Johnston agreed with Hari that Nvidia's data center business was positioned well. "On the data center side, Nvidia has a leadership position in the artificial intelligence deep learning data center market," he told TheStreet. "That leadership position will likely continue to be the case for another 12 to 18 months."
On Volta, it's hard to say at this juncture just how much the market has priced in the announcement. "Volta is priced in to a certain extent," Johnston said, but that doesn't mean it's finished being priced in. Volta could be an "absolute monster" of a chip when it comes out, Johnston wrote in a note last week. New information on Volta in Nvidia's second-quarter earnings report could provide a boost to the stock.
Plus, "Volta is going to launch with an unprecedented amount of applications support," Johnston told TheStreet. Usually, when a chipmaker announces a new chip, it will do so with a game developer to show that the chip works well with a game. But this time around, Nvidia will have many games with which to show off the new product.

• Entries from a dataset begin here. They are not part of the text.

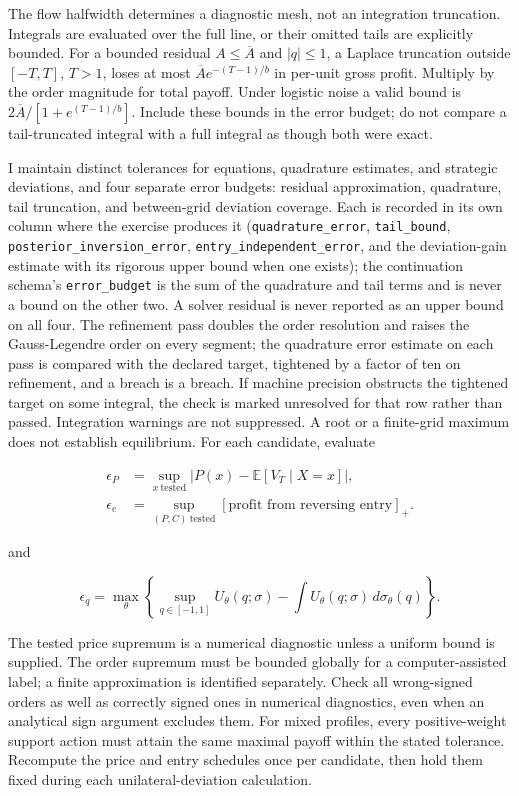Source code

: \documentclass[
  11pt,
]{article}
\begin{document}
The flow halfwidth determines a diagnostic mesh, not an integration
truncation. Integrals are evaluated over the full line, or their omitted
tails are explicitly bounded. For a bounded residual \(A\le\overline A\)
and \(|q|\le1\), a Laplace truncation outside \([-T,T]\), \(T>1\), loses
at most \(\overline A e^{-(T-1)/b}\) in per-unit gross profit. Multiply
by the order magnitude for total payoff. Under logistic noise a valid
bound is \(2\overline A/[1+e^{(T-1)/b}]\). Include these bounds in the
error budget; do not compare a tail-truncated integral with a full
integral as though both were exact.

I maintain distinct tolerances for equations, quadrature estimates, and
strategic deviations, and four separate error budgets: residual
approximation, quadrature, tail truncation, and between-grid deviation
coverage. Each is recorded in its own column where the exercise produces
it (\texttt{quadrature\_error}, \texttt{tail\_bound},
\texttt{posterior\_inversion\_error},
\texttt{entry\_independent\_error}, and the deviation-gain estimate with
its rigorous upper bound when one exists); the continuation schema's
\texttt{error\_budget} is the sum of the quadrature and tail terms and
is never a bound on the other two. A solver residual is never reported
as an upper bound on all four. The refinement pass doubles the order
resolution and raises the Gauss-Legendre order on every segment; the
quadrature error estimate on each pass is compared with the declared
target, tightened by a factor of ten on refinement, and a breach is a
breach. If machine precision obstructs the tightened target on some
integral, the check is marked unresolved for that row rather than
passed. Integration warnings are not suppressed. A root or a finite-grid
maximum does not establish equilibrium. For each candidate, evaluate

\[
\begin{aligned}
\epsilon_P&=\sup_{x\ \mathrm{tested}}|P(x)-\mathbb E[V_T\mid X=x]|,\\
\epsilon_e&=\sup_{(P,C)\ \mathrm{tested}}[\text{profit from reversing entry}]_+.
\end{aligned}
\tag{OA.75}\label{eq:oa-oa-75}
\]

and

\[
\epsilon_q=\max_\theta\left\{\sup_{q\in[-1,1]}U_\theta(q;\sigma)-\int U_\theta(q;\sigma)\,d\sigma_\theta(q)\right\}.
\tag{OA.76}\label{eq:oa-oa-76}
\]

The tested price supremum is a numerical diagnostic unless a uniform
bound is supplied. The order supremum must be bounded globally for a
computer-assisted label; a finite approximation is identified
separately. Check all wrong-signed orders as well as correctly signed
ones in numerical diagnostics, even when an analytical sign argument
excludes them. For mixed profiles, every positive-weight support action
must attain the same maximal payoff within the stated tolerance.
Recompute the price and entry schedules once per candidate, then hold
them fixed during each unilateral-deviation calculation.
\end{document}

"You're going to see out of the shoot a tremendous amount of application support," Johnston said.
Nothing is without risks, of course. It's important to remember "you just can't count out Intel (INTC - Get Report) ," he added. "They have an incredibly strong engineering bench and an enormous research and development budget."

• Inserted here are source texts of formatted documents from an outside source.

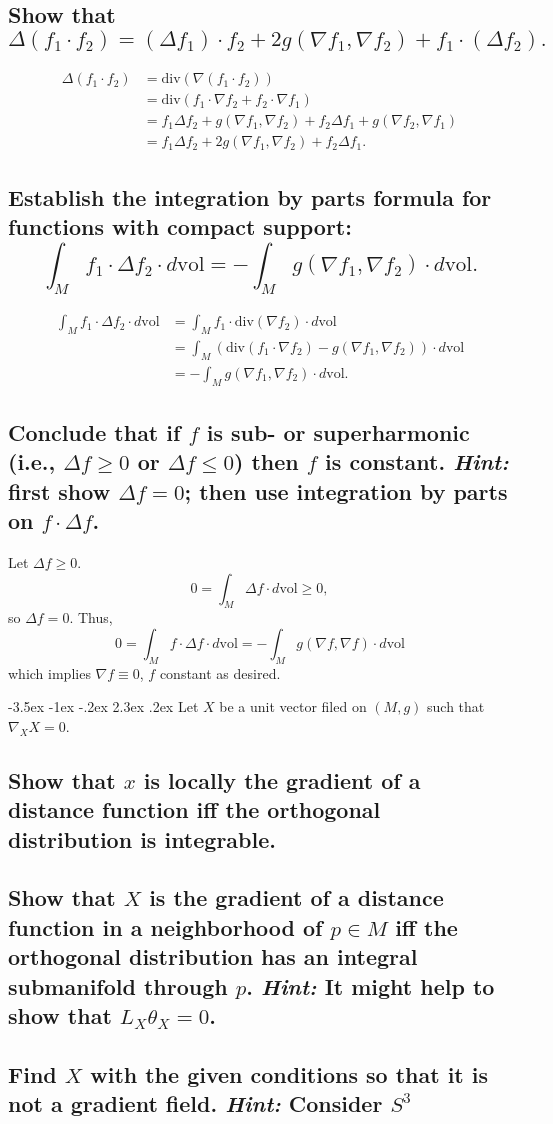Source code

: \documentclass[10pt]{article}
\makeatletter
\renewcommand\section{\@startsection{section}{1}{\z@}%
                                  {-3.5ex \@plus -1ex \@minus -.2ex}%
                                  {2.3ex \@plus.2ex}%
                                  {\normalfont\large\bfseries}}
\newcommand{\vol}{{\mbox{vol}} }
\renewcommand{\div}{\mbox{div} }
\newcommand{\hint}[1]{{\emph{Hint:} #1}} %
\makeatother
\begin{document}
\subsection{Show that $$\Delta (f_1 \cdot f_2) = ( \Delta f_1) \cdot f_2 + 2 g (\nabla f_1, \nabla f_2) + f_1 \cdot (\Delta f_2).$$}
\begin{align*} \Delta(f_1 \cdot f_2) &= \div(\nabla( f_1 \cdot f_2)) \\ &= \div(f_1 \cdot \nabla f_2 + f_2 \cdot \nabla f_1) \\ &= f_1 \Delta f_2 + g( \nabla f_1, \nabla f_2) + f_2 \Delta f_1 + g(\nabla f_2, \nabla f_1) \\ &= f_1 \Delta f_2 + 2 g( \nabla f_1, \nabla f_2) + f_2 \Delta f_1. \end{align*}
\subsection{Establish the integration by parts formula for functions with compact support: $$\int_M f_1 \cdot \Delta f_2 \cdot d \vol = - \int_M g(\nabla f_1, \nabla f_2 ) \cdot d \vol.$$}
\begin{align*} \int_M f_1 \cdot \Delta f_2 \cdot d \vol &= \int_M f_1 \cdot \div (\nabla f_2 ) \cdot d \vol \\ &= \int_M(\div(f_1 \cdot \nabla f_2) - g(\nabla f_1, \nabla f_2)) \cdot d \vol \\ &= - \int_M g(\nabla f_1 , \nabla f_2) \cdot d \vol.\end{align*}
\subsection{Conclude that if $f$ is sub- or superharmonic (i.e., $\Delta f \geq 0$ or $\Delta f \leq 0$) then $f$ is constant. \hint{first show $\Delta f =0$; then use integration by parts on $f \cdot \Delta f$.}}
Let $\Delta f \geq 0$. 
\[ 0 = \int_M \Delta f \cdot d \vol \geq 0,\]
so $\Delta f = 0$. Thus,
\[0 = \int_M f \cdot \Delta f \cdot d \vol = - \int_M g( \nabla f, \nabla f) \cdot d \vol\]
which implies $\nabla f \equiv 0$, $f$ constant as desired. 

\section{Let $X$ be a unit vector filed on $(M,g)$ such that $\nabla_X X =0$.}
\subsection{Show that $x$ is locally the gradient of a distance function iff the orthogonal distribution is integrable.}
\subsection{Show that $X$ is the gradient of a distance function in a neighborhood of $p \in M$ iff the orthogonal distribution has an integral submanifold through $p$. \hint{It might help to show that $L_X \theta_X =0$.}}
\subsection{Find $X$ with the given conditions so that it is not a gradient field. \hint{Consider $S^3$}}
\end{document}
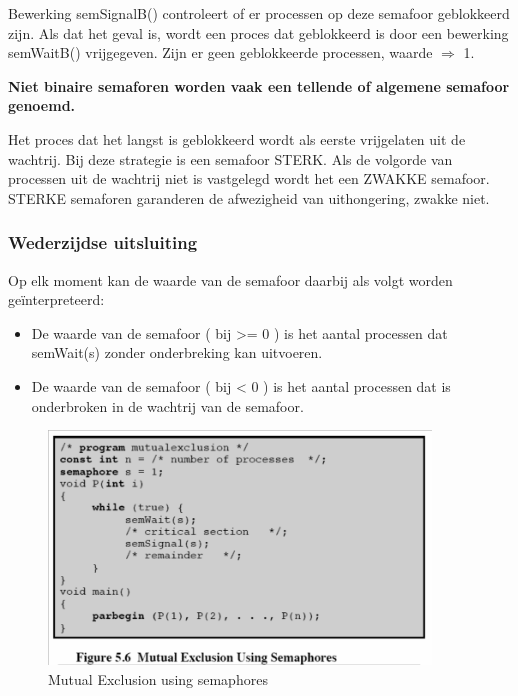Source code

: Bewerking semSignalB() controleert of er processen op deze semafoor geblokkeerd zijn. Als dat het geval is, wordt een proces dat geblokkeerd is door een bewerking semWaitB() vrijgegeven. Zijn er geen geblokkeerde processen, waarde $\Rightarrow$ 1.

\textbf{Niet binaire semaforen worden vaak een tellende of algemene semafoor genoemd.}

Het proces dat het langst is geblokkeerd wordt als eerste vrijgelaten uit de wachtrij. Bij deze strategie is een semafoor STERK. Als de volgorde van processen uit de wachtrij niet is vastgelegd wordt het een ZWAKKE semafoor. STERKE semaforen garanderen de afwezigheid van uithongering, zwakke niet.


\subsubsection{Wederzijdse uitsluiting}

Op elk moment kan de waarde van de semafoor daarbij als volgt worden geïnterpreteerd:

\begin{itemize}
\item De waarde van de semafoor ( bij >= 0 ) is het aantal processen dat semWait(s) zonder onderbreking kan uitvoeren.
\item De waarde van de semafoor ( bij < 0 ) is het aantal processen dat is onderbroken in de wachtrij van de semafoor.
\end{itemize}


\begin{figure}[htp]
    \centering
            \includegraphics[width=4in]{img/mutualexclusionsemafoor.png}
        \caption{Mutual Exclusion using semaphores}
    \label{fig:Mutual Exclusion using semaphores}
\end{figure}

All in all, when asked what to do with Nvidia stock ahead of earnings, Johnston said investors should "absolutely" buy ahead of earnings.
On both the data center business and Volta, "those are the two big drivers going into earnings," he said. "These are the two core underpinnings to the company's growth profile."
Nvidia reports fiscal second-quarter earnings on Aug. 16. Wall Street is looking for adjusted earnings of $1.85 a share, which would be an 82% year-over-year increase, on revenue of $3.1 billion.
Nvidia was up roughly 1% Tuesday to $256.31.